McHenry Township Fire Chief Huemann retiring this week, one of current deputy chiefs selected as replacement

Deputy Chief of Administration Rudy Horist set to take the helm

McHenry Township Fire Protection District Chief Tony Huemann, front and Deputy Chief Rudy Horist pose for a portrait on Tuesday, Jan. 5, 2021 in McHenry. Huemann is retiring Thursday and Horist will take over as Chief on Friday.

Tony Huemann’s family got very used to hearing emergency dispatch radio traffic from scanners and pagers throughout the house and listening to calls on fires, crashes and rescues over the years, his family members recalled Tuesday ahead of the fire chief’s retirement.

“Many friends and visitors that came to our house would question the noise. It became second nature to our family,” said Huemann’s daughter, Laura Huemann.
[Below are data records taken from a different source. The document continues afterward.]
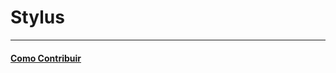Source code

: # Stylus

---

#### [Como Contribuir](https://github.com/cerebrobr/cerebro/blob/master/README.md#como-contribuir)

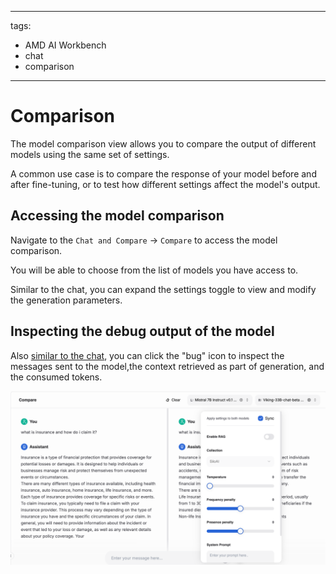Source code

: <!--
Copyright © Advanced Micro Devices, Inc., or its affiliates.

SPDX-License-Identifier: MIT
-->

---
tags:
  - AMD AI Workbench
  - chat
  - comparison
---

# Comparison

The model comparison view allows you to compare the output of different models using the same set of settings.

A common use case is to compare the response of your model before and after fine-tuning, or to test how different settings affect the model's output.

## Accessing the model comparison

Navigate to the `Chat and Compare` → `Compare` to access the model comparison.

You will be able to choose from the list of models you have access to.

Similar to the chat, you can expand the settings toggle to view and modify the generation parameters.

## Inspecting the debug output of the model

Also [similar to the chat](./chat.md#inspecting-the-debug-output-of-the-model), you can click the "bug" icon to inspect the messages sent to the model,the context retrieved as part of generation, and the consumed tokens.

![Model comparison view](../../core-img/inference/compare.png)
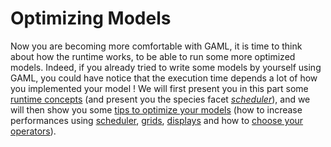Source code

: # Optimizing Models

Now you are becoming more comfortable with GAML, it is time to think about how the runtime works, to be able to run some more optimized models. Indeed, if you already tried to write some models by yourself using GAML, you could have notice that the execution time depends a lot of how you implemented your model !
We will first present you in this part some [runtime concepts](RuntimeConcepts.md) (and present you the species facet [_scheduler_](https://github.com/mazarsju/gama_doc_17/wiki/Tutorials/LearnGAMLStepByStep/OptimizingModels/RuntimeConcepts.md#schedule-agents)), and we will then show you some [tips to optimize your models](OptimizingModels.md) (how to increase performances using [scheduler](https://github.com/mazarsju/gama_doc_17/wiki/Tutorials/LearnGAMLStepByStep/OptimizingModels/OptimizingModels.md#scheduling), [grids](https://github.com/mazarsju/gama_doc_17/wiki/Tutorials/LearnGAMLStepByStep/OptimizingModels/OptimizingModels.md#grid), [displays](https://github.com/mazarsju/gama_doc_17/wiki/Tutorials/LearnGAMLStepByStep/OptimizingModels/OptimizingModels.md#displays) and how to [choose your operators](https://github.com/mazarsju/gama_doc_17/wiki/Tutorials/LearnGAMLStepByStep/OptimizingModels/OptimizingModels.md#operators)). 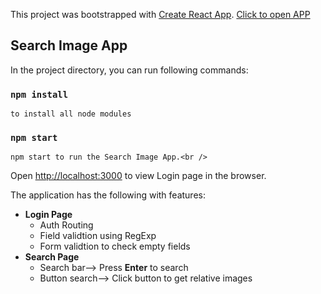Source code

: This project was bootstrapped with [Create React App](https://github.com/facebook/create-react-app).
[Click to open APP](https://vikram-choudhary.github.io/deploy-searchforimage/)

## Search Image App

In the project directory, you can run following commands:

### `npm install`

    to install all node modules

### `npm start`

    npm start to run the Search Image App.<br />

Open [http://localhost:3000](http://localhost:3000) to view Login page in the browser.

The application has the following with features:

- **Login Page**
  - Auth Routing
  - Field validtion using RegExp
  - Form validtion to check empty fields
- **Search Page**
  - Search bar--> Press **Enter** to search
  - Button search--> Click button to get relative images
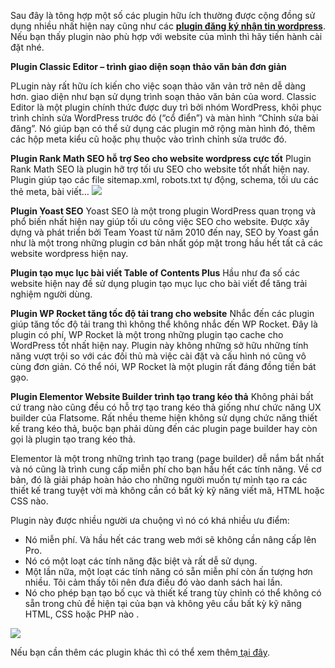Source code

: Sau đây là tông hợp một số các plugin hữu ích thường được cộng đồng sử dụng nhiều nhất hiện nay cũng như các **[plugin đăng ký nhận tin wordpress](https://tmarketing.vn/cac-plugin-wordpress-can-thiet/)**. Nếu bạn thấy plugin nào phù hợp với website của mình thì hãy tiến hành cài đặt nhé.

**Plugin Classic Editor – trình giao diện soạn thảo văn bản đơn giản**

PLugin này rất hữu ích kiến cho việc soạn thảo văn vản trở nên dễ dàng hơn. giao diện như bạn sử dụng trình soạn thảo văn bản của word.
Classic Editor là một plugin chính thức được duy trì bởi nhóm WordPress, khôi phục trình chỉnh sửa WordPress trước đó (“cổ điển”) và màn hình “Chỉnh sửa bài đăng”. 
Nó giúp bạn có thể sử dụng các plugin mở rộng màn hình đó, thêm các hộp meta kiểu cũ hoặc phụ thuộc vào trình chỉnh sửa trước đó.

**Plugin Rank Math SEO hỗ trợ Seo cho website wordpress cực tốt**
Plugin Rank Math SEO là plugin hỡ trợ tối ưu SEO cho website tốt nhất hiện nay. Plugin giúp tạo các file sitemap.xml, robots.txt tự động, schema, tối ưu các thẻ meta, bài viết…
![](https://images.viblo.asia/a572ebf4-2c76-4994-a1d9-9a5b08d7311e.jpg)

**Plugin Yoast SEO**
Yoast SEO là một trong plugin WordPress quan trọng và phổ biến nhất hiện nay giúp tối ưu công việc SEO cho website. Được xây dựng và phát triển bởi Team Yoast từ năm 2010 đến nay, SEO by Yoast gần như là một trong những plugin cơ bản nhất góp mặt trong hầu hết tất cả các website wordpress hiện nay.

**Plugin tạo mục lục bài viết Table of Contents Plus**
Hầu như đa số các website hiện nay đề sử dụng plugin tạo mục lục cho bài viết để tăng trải nghiệm người dùng.

**Plugin WP Rocket tăng tốc độ tải trang cho website**
Nhắc đến các plugin giúp tăng tốc độ tải trang thì không thể không nhắc đến WP Rocket. Đây là plugin có phí, WP Rocket là một trong những plugin tạo cache cho WordPress tốt nhất hiện nay. Plugin này không những sở hữu những tính năng vượt trội so với các đối thủ mà việc cài đặt và cấu hình nó cũng vô cùng đơn giản. Có thể nói, WP Rocket là một plugin rất đáng đồng tiền bát gạo.

**Plugin Elementor Website Builder trình tạo trang kéo thả**
Không phải bất cứ trang nào cũng đều có hỗ trợ tạo trang kéo thả giống như chức năng UX builder của Flatsome. Rất nhều theme hiện không sử dụng chức năng thiết kế trang kéo thả, buộc bạn phải dùng đến các plugin page builder hay còn gọi là plugin tạo trang kéo thả.

Elementor là một trong những trình tạo trang (page builder) dễ nắm bắt nhất và nó cũng là trình cung cấp miễn phí cho bạn hầu hết các tính năng.
Về cơ bản, đó là giải pháp hoàn hảo cho những người muốn tự mình tạo ra các thiết kế trang tuyệt vời mà không cần có bất kỳ kỹ năng viết mã, HTML hoặc CSS nào.

Plugin này được nhiều người ưa chuộng vì nó có khá nhiều ưu điểm:
+ Nó miễn phí. Và hầu hết các trang web mới sẽ không cần nâng cấp lên Pro.
+ Nó có một loạt các tính năng đặc biệt và rất dễ sử dụng.
+ Một lần nữa, một loạt các tính năng có sẵn miễn phí còn ấn tượng hơn nhiều. Tôi cảm thấy tôi nên đưa điều đó vào danh sách hai lần.
+ Nó cho phép bạn tạo bố cục và thiết kế trang tùy chỉnh có thể không có sẵn trong chủ đề hiện tại của bạn và không yêu cầu bất kỳ kỹ năng HTML, CSS hoặc PHP nào .

![](https://images.viblo.asia/4a5c999f-c6d7-4ec8-ac80-47006909377b.jpg)

Nếu bạn cần thêm các plugin khác thì có thể xem thêm[ tại đây](https://tmarketing.vn/cac-plugin-wordpress-can-thiet/).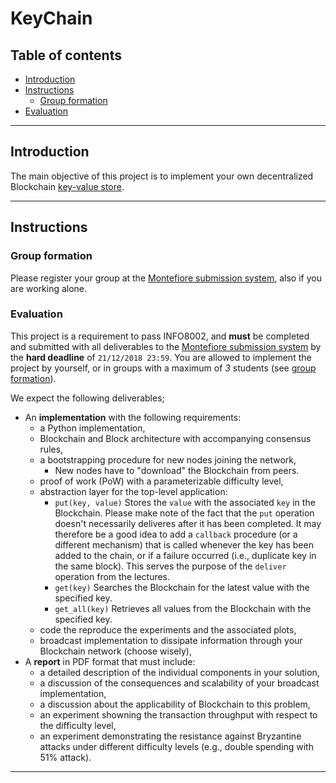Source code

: # KeyChain

## Table of contents

- [Introduction](#introduction)
- [Instructions](#instructions)
  - [Group formation](#group-formation)
- [Evaluation](#evaluation)

---

## Introduction

The main objective of this project is to implement your own decentralized Blockchain [key-value store](https://en.wikipedia.org/wiki/Key-value_database).

---

## Instructions

### Group formation

Please register your group at the [Montefiore submission system](https://submit.montefiore.ulg.ac.be/), also if you are working alone.

### Evaluation

This project is a requirement to pass INFO8002, and **must** be completed and submitted with all deliverables to the [Montefiore submission system](https://submit.montefiore.ulg.ac.be/) by the **hard deadline** of `21/12/2018 23:59`. You are allowed to implement the project by yourself, or in groups with a maximum of *3* students (see [group formation](#group-formation)).

We expect the following deliverables;

- An **implementation** with the following requirements:
  * a Python implementation,
  * Blockchain and Block architecture with accompanying consensus rules,
  * a bootstrapping procedure for new nodes joining the network,
    - New nodes have to "download" the Blockchain from peers.
  * proof of work (PoW) with a parameterizable difficulty level,
  * abstraction layer for the top-level application:
    - `put(key, value)`
    Stores the `value` with the associated `key` in the Blockchain. Please make note of the fact that the `put` operation doesn't necessarily deliveres after it has been completed. It may therefore be a good idea to add a `callback` procedure (or a different mechanism) that is called whenever the key has been added to the chain, or if a failure occurred (i.e., duplicate key in the same block). This serves the purpose of the `deliver` operation from the lectures.
    - `get(key)`
    Searches the Blockchain for the latest value with the specified key.
    - `get_all(key)`
    Retrieves all values from the Blockchain with the specified key.
  * code the reproduce the experiments and the associated plots,
  * broadcast implementation to dissipate information through your Blockchain network (choose wisely),
- A **report** in PDF format that must include:
  * a detailed description of the individual components in your solution,
  * a discussion of the consequences and scalability of your broadcast implementation,
  * a discussion about the applicability of Blockchain to this problem,
  * an experiment showning the transaction throughput with respect to the difficulty level,
  * an experiment demonstrating the resistance against Bryzantine attacks under different difficulty levels (e.g., double spending with 51% attack).

---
Following his retirement Thursday as chief of the McHenry Township Fire Protection District, Tony Huemann’s home might get a little quieter.

After serving as the agency’s head since 2010 and spending 32 out of his 38 years in the fire service with the McHenry Township department, Huemann, who turns 61 on Sunday, is calling it a career.

Huemann followed in the footsteps of his father, who also worked in the McHenry Township fire district, and now both of Huemann’s sons, AJ and Marcus Huemann, are serving Illinois fire departments, too, AJ Huemann said.

“Ever since I can remember, as a little boy, I always wanted to be in the fire department,” Tony Huemann said Tuesday. “Some people grow out of that; I never did. My dad helped train me and do some stuff with me. I couldn’t think of doing anything else.”

McHenry Township Fire Chief Tony Huemann watches March 20, 2011, as a fire engulfs a home after lightning struck the home.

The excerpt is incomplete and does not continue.